Result and Disposition
[51] For all of the above reasons, and applying the factors set out in s. 130(2), prejudgment interest shall: a. begin to run for Quadrangle on June 24, 2015; b. begin to run for Obelysk on June 28, 2013; c. be calculated on a simple and not compounded basis; d. be calculated on the applicable prejudgment rates of interest set out in the Regulations and not be averaged; e. not be reduced by three and one half years (of the period over which interest is payable) on the basis that the plaintiffs’ conduct in prosecuting this action was such that it tended to lengthen unnecessarily the duration of the proceeding.
52Order to go in accordance with these reasons.
Osborne J.
Footnotes
- Reasons for Judgment, at para. 275.
- The defendant also submits that the applicable prejudgment interest rate in effect on the date on which statement of claim was issued (September 4, 2014), should be used. This particular point is of no moment with respect to the rate: the prescribed rate in effect on either date was 1.3%.
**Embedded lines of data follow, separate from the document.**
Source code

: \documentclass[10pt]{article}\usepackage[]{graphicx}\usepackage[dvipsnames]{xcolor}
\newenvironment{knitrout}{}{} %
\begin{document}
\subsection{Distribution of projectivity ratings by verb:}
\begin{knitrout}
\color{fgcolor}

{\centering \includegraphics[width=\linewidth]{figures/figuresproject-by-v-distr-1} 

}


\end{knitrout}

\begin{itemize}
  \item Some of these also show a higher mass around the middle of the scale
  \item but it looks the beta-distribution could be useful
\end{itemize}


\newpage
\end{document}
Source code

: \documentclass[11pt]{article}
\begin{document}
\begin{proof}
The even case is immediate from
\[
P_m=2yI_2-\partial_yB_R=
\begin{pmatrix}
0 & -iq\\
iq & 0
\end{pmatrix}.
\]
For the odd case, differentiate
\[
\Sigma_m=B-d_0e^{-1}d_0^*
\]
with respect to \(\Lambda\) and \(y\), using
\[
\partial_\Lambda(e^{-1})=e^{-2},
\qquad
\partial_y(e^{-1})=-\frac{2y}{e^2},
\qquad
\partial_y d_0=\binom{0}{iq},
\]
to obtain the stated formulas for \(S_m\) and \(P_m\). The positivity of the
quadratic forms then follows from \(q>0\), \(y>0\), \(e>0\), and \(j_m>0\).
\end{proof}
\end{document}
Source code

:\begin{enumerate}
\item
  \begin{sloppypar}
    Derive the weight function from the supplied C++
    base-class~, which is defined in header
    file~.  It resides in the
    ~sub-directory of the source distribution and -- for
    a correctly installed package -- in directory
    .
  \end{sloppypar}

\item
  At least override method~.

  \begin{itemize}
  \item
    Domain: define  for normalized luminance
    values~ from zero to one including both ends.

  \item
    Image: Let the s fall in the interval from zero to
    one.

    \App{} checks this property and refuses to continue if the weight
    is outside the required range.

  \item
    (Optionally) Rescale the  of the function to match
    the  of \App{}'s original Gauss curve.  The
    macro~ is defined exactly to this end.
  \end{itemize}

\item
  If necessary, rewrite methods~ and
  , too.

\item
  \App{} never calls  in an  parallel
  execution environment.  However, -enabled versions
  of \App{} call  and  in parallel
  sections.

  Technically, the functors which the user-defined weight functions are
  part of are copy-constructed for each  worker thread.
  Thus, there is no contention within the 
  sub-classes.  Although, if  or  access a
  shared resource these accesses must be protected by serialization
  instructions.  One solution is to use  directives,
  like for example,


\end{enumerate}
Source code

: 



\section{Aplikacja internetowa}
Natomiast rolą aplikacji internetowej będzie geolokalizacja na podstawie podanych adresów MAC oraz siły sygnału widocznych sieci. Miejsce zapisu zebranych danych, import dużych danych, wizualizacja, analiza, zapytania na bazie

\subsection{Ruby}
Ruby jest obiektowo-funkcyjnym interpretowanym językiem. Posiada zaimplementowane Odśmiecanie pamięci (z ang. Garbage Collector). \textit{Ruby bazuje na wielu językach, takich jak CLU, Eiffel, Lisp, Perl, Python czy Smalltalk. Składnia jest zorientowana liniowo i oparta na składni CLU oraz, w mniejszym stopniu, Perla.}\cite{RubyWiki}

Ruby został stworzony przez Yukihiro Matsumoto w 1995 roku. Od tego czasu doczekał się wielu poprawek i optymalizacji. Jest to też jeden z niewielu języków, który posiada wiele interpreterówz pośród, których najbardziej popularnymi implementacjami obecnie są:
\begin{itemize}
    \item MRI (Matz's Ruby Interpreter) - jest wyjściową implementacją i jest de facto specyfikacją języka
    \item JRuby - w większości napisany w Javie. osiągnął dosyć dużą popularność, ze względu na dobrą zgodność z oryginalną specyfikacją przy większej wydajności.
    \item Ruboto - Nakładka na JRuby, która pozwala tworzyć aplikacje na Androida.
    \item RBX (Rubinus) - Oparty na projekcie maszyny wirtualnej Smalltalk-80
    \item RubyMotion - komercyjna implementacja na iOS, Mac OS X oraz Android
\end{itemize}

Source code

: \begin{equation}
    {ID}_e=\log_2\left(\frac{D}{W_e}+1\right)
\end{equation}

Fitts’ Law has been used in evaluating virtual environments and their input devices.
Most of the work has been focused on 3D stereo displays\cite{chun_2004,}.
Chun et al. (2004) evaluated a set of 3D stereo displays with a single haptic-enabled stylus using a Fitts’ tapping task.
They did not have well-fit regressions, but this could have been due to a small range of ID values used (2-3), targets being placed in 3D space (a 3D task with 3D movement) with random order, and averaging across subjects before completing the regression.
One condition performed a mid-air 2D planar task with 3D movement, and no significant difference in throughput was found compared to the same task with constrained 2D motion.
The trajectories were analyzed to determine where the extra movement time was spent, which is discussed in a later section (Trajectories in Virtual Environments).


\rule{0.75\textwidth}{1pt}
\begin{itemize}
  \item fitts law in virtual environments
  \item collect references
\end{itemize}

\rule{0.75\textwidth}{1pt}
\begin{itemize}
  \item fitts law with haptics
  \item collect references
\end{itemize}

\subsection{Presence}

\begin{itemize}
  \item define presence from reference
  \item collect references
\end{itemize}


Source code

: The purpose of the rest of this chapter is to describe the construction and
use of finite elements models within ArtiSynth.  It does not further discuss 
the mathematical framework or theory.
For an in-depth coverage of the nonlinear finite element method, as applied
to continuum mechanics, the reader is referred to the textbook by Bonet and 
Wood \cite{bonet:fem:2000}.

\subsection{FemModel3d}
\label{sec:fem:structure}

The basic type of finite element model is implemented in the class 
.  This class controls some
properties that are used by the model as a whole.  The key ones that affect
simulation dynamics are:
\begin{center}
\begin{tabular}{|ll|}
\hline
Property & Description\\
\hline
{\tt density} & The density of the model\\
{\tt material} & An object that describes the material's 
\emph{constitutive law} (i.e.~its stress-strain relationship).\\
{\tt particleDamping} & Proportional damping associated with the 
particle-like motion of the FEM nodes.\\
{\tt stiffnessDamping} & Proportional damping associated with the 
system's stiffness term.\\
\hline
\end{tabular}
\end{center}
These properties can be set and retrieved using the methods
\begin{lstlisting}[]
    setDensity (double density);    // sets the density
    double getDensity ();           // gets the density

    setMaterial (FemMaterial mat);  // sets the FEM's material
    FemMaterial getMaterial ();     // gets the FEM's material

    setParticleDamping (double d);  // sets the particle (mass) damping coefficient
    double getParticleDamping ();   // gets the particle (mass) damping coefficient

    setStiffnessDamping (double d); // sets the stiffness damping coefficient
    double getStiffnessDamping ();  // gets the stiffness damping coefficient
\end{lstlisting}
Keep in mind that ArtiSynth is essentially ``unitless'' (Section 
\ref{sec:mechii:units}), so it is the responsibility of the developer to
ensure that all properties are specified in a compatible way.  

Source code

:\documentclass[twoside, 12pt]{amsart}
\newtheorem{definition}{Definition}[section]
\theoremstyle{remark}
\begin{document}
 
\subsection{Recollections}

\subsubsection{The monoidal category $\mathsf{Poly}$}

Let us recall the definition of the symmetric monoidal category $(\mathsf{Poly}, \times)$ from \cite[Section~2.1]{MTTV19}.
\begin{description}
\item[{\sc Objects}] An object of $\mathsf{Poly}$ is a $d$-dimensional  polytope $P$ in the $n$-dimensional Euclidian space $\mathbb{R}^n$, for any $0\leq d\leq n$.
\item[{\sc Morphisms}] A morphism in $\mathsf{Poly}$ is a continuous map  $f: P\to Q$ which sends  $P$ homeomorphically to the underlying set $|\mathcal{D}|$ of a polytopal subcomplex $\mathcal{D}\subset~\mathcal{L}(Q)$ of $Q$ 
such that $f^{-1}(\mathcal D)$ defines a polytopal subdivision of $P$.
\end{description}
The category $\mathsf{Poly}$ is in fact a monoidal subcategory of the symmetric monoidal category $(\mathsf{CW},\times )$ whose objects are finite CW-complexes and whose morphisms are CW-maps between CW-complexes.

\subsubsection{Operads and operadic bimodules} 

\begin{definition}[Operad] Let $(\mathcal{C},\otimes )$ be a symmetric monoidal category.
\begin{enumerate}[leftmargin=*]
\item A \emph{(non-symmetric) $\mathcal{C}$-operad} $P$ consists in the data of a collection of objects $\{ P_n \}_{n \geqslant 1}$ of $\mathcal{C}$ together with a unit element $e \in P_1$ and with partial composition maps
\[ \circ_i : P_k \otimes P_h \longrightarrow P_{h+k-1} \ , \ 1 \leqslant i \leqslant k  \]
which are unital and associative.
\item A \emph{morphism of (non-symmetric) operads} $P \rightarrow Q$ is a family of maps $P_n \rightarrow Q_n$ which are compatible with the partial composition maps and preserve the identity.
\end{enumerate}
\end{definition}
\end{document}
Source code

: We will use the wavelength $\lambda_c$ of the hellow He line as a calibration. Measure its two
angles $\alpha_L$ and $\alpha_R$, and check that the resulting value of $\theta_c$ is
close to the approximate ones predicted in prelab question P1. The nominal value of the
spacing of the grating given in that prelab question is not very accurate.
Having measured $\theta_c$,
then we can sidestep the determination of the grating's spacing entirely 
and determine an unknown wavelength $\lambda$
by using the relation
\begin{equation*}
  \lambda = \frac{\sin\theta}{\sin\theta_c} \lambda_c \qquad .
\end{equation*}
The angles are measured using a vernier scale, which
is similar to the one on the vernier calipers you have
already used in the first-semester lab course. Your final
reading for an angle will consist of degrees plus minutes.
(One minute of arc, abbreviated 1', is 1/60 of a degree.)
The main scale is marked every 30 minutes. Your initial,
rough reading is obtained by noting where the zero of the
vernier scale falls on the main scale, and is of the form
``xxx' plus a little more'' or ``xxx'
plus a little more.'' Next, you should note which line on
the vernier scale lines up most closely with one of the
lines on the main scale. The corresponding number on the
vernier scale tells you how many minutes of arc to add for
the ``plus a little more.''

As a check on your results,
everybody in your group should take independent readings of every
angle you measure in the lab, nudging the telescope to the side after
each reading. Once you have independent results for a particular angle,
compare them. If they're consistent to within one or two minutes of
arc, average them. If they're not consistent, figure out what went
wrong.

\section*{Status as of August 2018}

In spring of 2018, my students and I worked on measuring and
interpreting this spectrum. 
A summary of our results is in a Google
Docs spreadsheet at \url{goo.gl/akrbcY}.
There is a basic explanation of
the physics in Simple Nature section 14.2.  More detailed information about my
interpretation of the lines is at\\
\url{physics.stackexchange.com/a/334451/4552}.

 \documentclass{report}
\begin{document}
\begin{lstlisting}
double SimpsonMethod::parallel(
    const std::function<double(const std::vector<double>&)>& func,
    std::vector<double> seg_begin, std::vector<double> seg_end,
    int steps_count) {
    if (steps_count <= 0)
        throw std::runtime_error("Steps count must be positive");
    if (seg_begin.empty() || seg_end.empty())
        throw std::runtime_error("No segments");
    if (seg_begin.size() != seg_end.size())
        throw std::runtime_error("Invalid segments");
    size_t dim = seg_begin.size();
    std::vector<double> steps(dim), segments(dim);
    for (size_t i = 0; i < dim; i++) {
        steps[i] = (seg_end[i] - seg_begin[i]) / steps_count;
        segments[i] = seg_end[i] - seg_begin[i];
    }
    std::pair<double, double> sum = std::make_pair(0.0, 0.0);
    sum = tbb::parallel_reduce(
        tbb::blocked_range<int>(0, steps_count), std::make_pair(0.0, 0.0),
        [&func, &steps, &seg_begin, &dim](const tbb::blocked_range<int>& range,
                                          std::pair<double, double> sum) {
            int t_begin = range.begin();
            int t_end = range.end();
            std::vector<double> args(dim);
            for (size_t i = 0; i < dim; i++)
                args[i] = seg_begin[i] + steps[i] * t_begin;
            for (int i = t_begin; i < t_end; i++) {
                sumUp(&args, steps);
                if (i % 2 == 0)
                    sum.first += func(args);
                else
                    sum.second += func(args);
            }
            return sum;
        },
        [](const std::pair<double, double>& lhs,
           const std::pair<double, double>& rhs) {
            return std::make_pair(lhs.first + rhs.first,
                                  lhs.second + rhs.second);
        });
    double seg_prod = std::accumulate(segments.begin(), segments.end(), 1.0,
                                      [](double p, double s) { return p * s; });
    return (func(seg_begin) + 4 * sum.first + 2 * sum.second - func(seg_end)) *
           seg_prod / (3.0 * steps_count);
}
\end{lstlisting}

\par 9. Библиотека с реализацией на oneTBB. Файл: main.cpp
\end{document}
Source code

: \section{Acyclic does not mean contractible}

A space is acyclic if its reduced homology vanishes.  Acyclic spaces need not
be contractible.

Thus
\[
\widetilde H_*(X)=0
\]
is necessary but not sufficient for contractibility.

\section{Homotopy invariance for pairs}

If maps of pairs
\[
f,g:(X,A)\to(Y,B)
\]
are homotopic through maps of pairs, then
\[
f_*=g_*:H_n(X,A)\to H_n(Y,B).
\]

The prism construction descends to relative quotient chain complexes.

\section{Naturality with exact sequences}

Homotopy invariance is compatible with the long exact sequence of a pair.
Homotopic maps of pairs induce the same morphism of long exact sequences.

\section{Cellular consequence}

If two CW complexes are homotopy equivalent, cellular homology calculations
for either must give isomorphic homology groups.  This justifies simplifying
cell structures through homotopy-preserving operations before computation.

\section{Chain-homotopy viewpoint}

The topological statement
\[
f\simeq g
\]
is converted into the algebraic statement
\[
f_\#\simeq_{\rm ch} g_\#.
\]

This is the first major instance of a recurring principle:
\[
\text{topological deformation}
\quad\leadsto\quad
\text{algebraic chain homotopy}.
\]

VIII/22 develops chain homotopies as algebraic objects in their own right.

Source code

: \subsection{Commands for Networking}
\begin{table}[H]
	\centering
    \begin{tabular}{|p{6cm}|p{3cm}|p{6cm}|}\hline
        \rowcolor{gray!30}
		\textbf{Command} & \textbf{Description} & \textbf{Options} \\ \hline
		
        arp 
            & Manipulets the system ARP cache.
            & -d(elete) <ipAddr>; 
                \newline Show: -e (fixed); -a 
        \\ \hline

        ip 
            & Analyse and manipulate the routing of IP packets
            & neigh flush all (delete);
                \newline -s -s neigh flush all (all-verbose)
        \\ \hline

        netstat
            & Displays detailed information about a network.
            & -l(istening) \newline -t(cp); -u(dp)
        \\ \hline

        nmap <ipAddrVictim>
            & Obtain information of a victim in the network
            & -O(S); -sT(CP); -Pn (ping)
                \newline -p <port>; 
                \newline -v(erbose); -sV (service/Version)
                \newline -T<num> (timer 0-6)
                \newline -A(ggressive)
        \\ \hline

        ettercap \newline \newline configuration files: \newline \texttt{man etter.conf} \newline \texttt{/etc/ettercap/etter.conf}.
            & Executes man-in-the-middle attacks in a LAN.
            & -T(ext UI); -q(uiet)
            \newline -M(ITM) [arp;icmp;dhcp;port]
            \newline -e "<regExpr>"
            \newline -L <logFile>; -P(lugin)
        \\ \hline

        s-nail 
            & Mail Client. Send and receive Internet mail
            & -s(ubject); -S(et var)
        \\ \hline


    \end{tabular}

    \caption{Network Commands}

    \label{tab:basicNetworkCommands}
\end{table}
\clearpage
- I have addressed above the relevant start dates for the interest calculations in this case. For clarity, prejudgment interest would apply to the date of judgment, rather than “to the present”, as submitted.
- KSV Quadrangle Report dated December 6, 2022, at paras. 6.14 and 7.13, and KSV Obelysk Reports dated January 3, 2023, at paras. 6.14 and 7.12, and August 23, 2023, at paras. 4.6, 4.15 and 5.25.